We need to push government to make superannuation a mandatory employer payment while on parental leave, plus scrap that $450 monthly earnings limit that dictates when super will be paid.
Calls for both these simple fixes are gaining momentum, and last week Industry Super joined the chorus.
The Financy Women’s Index for the December quarter found that women have about 73 per cent of the lifetime superannuation savings as men.
The gap becomes larger once a woman starts to have children.
Hardly rocket science that time spent out of the work force not earning superannuation is a big part of the imbalance problem.
Analysis of Australian Bureau of Statistics (ABS) data by Industry Super found that the super gap emerges at 14.6 per cent at age 25-34 and peaks at ages 55-64 with men saving 47.4 per cent more.

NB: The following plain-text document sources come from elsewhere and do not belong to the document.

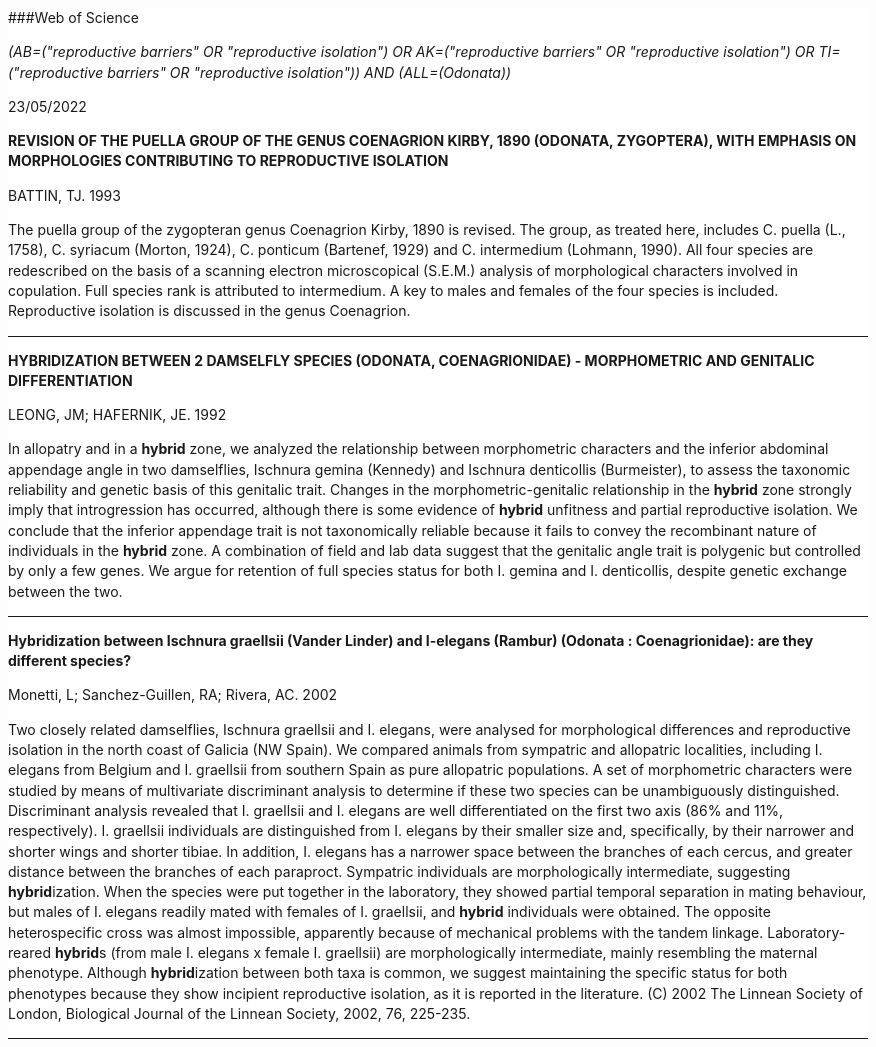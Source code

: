 ###Web of Science

*(AB=("reproductive barriers" OR "reproductive isolation") OR AK=("reproductive barriers" OR "reproductive isolation") OR TI=("reproductive barriers" OR "reproductive isolation")) AND (ALL=(Odonata))*

23/05/2022

**REVISION OF THE PUELLA GROUP OF THE GENUS COENAGRION KIRBY, 1890 (ODONATA, ZYGOPTERA), WITH EMPHASIS ON MORPHOLOGIES CONTRIBUTING TO REPRODUCTIVE ISOLATION**

BATTIN, TJ. 1993

The puella group of the zygopteran genus Coenagrion Kirby, 1890 is revised. The group, as treated here, includes C. puella (L., 1758), C. syriacum (Morton, 1924), C. ponticum (Bartenef, 1929) and C. intermedium (Lohmann, 1990). All four species are redescribed on the basis of a scanning electron microscopical (S.E.M.) analysis of morphological characters involved in copulation. Full species rank is attributed to intermedium. A key to males and females of the four species is included. Reproductive isolation is discussed in the genus Coenagrion.

---

**HYBRIDIZATION BETWEEN 2 DAMSELFLY SPECIES (ODONATA, COENAGRIONIDAE) - MORPHOMETRIC AND GENITALIC DIFFERENTIATION**

LEONG, JM; HAFERNIK, JE. 1992

In allopatry and in a **hybrid** zone, we analyzed the relationship between morphometric characters and the inferior abdominal appendage angle in two damselflies, Ischnura gemina (Kennedy) and Ischnura denticollis (Burmeister), to assess the taxonomic reliability and genetic basis of this genitalic trait. Changes in the morphometric-genitalic relationship in the **hybrid** zone strongly imply that introgression has occurred, although there is some evidence of **hybrid** unfitness and partial reproductive isolation. We conclude that the inferior appendage trait is not taxonomically reliable because it fails to convey the recombinant nature of individuals in the **hybrid** zone. A combination of field and lab data suggest that the genitalic angle trait is polygenic but controlled by only a few genes. We argue for retention of full species status for both I. gemina and I. denticollis, despite genetic exchange between the two.

---

**Hybridization between Ischnura graellsii (Vander Linder) and I-elegans (Rambur) (Odonata : Coenagrionidae): are they different species?**

Monetti, L; Sanchez-Guillen, RA; Rivera, AC. 2002

Two closely related damselflies, Ischnura graellsii and I. elegans, were analysed for morphological differences and reproductive isolation in the north coast of Galicia (NW Spain). We compared animals from sympatric and allopatric localities, including I. elegans from Belgium and I. graellsii from southern Spain as pure allopatric populations. A set of morphometric characters were studied by means of multivariate discriminant analysis to determine if these two species can be unambiguously distinguished. Discriminant analysis revealed that I. graellsii and I. elegans are well differentiated on the first two axis (86% and 11%, respectively). I. graellsii individuals are distinguished from I. elegans by their smaller size and, specifically, by their narrower and shorter wings and shorter tibiae. In addition, I. elegans has a narrower space between the branches of each cercus, and greater distance between the branches of each paraproct. Sympatric individuals are morphologically intermediate, suggesting **hybrid**ization. When the species were put together in the laboratory, they showed partial temporal separation in mating behaviour, but males of I. elegans readily mated with females of I. graellsii, and **hybrid** individuals were obtained. The opposite heterospecific cross was almost impossible, apparently because of mechanical problems with the tandem linkage. Laboratory-reared **hybrid**s (from male I. elegans x female I. graellsii) are morphologically intermediate, mainly resembling the maternal phenotype. Although **hybrid**ization between both taxa is common, we suggest maintaining the specific status for both phenotypes because they show incipient reproductive isolation, as it is reported in the literature. (C) 2002 The Linnean Society of London, Biological Journal of the Linnean Society, 2002, 76, 225-235.

---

This means that even if Australia closed the gender pay gap, once a woman falls behind because of time spent out of the workforce caring for loved ones, that it’s going to be very hard to close the gender savings gap in super.
Furthermore, in 2015, more than two-thirds of Australia’s 2.7 million unpaid primary carers were women. The calculated replacement value of this unpaid care was over $60 billion.
This $60 billion figure is truly staggering, which makes me think that women should be earning double the amount of interest in superannuation while on parental leave. Or any primary carer for that matter!
What can be done to close the gap?
Industry Super has proposed that the Australian government allow super on parental leave, as well as scrapping the monthly $450 Super Guarantee threshold that most affects women.
Industry Super Head of Consumer Advocacy, Sarah Saunders, says the findings “underscore the toll of interrupted work patterns and lost compound returns on women’s retirement savings”.
“While a woman might return to a good salary after time out to care for a child or an ageing parent, she will have little chance of ever making up the super shortfall.
“That women today face thirty years in retirement with half as much super as men – because the system doesn’t put an economic value on unpaid care – is unacceptable.
“Business and government policy must better reflect how women transition in and out of paid employment.
Examples include flexible working hours, more accessible childcare, and super on parental leave and casual or part time work.
“The super shortfall highlights the importance of ensuring that the Age Pension safety net keeps pace with living standards by continuing to link it to wages rather than CPI,” she said.